START Available data

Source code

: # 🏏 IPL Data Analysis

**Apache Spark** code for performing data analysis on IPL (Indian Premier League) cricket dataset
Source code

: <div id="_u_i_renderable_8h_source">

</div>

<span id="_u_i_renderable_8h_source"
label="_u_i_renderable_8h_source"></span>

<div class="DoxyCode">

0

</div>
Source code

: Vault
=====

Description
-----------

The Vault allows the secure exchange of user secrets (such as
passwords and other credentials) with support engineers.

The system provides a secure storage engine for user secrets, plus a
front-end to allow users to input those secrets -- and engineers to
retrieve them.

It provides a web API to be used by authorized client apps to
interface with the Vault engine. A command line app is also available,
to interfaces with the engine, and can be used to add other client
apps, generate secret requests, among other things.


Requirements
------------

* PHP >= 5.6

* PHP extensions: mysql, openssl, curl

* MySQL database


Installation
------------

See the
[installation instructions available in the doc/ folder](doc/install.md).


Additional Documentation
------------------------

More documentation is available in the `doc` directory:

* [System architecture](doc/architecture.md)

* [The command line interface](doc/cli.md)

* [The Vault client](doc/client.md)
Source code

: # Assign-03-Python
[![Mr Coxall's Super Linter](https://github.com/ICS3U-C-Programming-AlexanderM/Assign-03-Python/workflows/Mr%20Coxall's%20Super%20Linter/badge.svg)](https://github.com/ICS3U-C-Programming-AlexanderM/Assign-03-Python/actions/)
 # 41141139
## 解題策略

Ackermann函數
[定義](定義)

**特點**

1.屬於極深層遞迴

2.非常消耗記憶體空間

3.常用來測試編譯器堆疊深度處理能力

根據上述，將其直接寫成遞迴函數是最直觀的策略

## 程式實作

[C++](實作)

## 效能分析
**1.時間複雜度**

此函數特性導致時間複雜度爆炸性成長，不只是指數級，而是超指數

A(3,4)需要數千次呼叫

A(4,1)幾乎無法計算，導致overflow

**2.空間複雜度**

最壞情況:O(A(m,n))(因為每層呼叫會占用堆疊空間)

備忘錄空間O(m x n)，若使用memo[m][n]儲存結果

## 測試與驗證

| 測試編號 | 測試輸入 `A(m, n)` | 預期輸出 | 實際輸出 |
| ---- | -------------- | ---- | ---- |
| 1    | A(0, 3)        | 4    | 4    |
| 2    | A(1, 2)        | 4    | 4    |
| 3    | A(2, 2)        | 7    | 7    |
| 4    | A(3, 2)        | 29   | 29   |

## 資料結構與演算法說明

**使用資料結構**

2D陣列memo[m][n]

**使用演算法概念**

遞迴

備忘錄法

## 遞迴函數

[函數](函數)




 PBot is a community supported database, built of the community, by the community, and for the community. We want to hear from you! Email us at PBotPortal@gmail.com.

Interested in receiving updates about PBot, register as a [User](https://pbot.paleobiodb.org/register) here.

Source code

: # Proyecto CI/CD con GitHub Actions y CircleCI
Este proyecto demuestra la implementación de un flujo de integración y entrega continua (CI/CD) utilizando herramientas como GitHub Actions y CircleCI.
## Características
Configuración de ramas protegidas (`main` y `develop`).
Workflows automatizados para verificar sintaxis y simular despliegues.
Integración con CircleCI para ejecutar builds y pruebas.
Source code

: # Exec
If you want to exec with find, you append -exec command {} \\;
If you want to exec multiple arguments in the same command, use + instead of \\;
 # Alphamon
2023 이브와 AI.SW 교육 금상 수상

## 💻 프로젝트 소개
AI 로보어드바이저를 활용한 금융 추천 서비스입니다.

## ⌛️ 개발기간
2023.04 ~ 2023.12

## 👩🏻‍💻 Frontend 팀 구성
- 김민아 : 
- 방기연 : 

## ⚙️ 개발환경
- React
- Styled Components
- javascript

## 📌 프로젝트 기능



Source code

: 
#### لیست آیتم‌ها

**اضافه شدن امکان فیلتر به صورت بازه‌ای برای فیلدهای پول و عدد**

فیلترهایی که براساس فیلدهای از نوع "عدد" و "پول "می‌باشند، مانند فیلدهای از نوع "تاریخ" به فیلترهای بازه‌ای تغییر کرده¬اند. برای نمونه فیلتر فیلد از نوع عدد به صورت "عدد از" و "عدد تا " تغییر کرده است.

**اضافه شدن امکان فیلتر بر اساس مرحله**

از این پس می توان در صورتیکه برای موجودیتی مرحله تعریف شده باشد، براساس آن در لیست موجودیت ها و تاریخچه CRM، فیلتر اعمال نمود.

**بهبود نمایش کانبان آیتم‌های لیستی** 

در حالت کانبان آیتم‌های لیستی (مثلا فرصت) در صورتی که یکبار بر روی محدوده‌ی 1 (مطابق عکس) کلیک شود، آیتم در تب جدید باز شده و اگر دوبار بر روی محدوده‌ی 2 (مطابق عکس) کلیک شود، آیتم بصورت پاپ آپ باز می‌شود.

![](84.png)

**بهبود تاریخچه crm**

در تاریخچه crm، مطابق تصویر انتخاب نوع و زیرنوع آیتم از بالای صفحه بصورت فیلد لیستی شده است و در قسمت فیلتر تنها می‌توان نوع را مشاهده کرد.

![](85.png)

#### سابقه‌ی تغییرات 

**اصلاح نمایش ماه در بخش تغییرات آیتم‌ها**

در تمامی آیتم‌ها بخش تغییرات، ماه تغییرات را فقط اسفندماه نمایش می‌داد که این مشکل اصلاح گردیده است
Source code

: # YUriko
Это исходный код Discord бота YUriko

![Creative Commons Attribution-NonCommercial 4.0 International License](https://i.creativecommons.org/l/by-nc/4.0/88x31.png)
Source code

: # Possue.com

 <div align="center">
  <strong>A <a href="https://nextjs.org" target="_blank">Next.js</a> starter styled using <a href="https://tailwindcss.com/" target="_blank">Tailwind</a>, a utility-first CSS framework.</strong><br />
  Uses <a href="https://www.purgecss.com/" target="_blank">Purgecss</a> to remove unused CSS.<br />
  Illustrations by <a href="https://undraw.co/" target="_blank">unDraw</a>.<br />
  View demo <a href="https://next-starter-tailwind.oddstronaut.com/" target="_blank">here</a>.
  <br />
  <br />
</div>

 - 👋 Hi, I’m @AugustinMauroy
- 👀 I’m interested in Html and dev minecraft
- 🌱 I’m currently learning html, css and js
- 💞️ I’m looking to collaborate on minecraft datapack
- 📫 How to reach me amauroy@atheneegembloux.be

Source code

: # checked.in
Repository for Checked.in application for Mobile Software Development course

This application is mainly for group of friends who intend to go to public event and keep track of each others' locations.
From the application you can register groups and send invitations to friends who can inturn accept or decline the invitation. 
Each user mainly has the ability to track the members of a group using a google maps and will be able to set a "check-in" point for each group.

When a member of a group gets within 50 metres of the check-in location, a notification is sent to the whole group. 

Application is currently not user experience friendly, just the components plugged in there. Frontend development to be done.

END Available data

--- Work item ---
Which lines above hold the word "لیستی"? Copy each of them.

--- Answer for the task ---
**بهبود نمایش کانبان آیتم‌های لیستی** 
در حالت کانبان آیتم‌های لیستی (مثلا فرصت) در صورتی که یکبار بر روی محدوده‌ی 1 (مطابق عکس) کلیک شود، آیتم در تب جدید باز شده و اگر دوبار بر روی محدوده‌ی 2 (مطابق عکس) کلیک شود، آیتم بصورت پاپ آپ باز می‌شود.
در تاریخچه crm، مطابق تصویر انتخاب نوع و زیرنوع آیتم از بالای صفحه بصورت فیلد لیستی شده است و در قسمت فیلتر تنها می‌توان نوع را مشاهده کرد.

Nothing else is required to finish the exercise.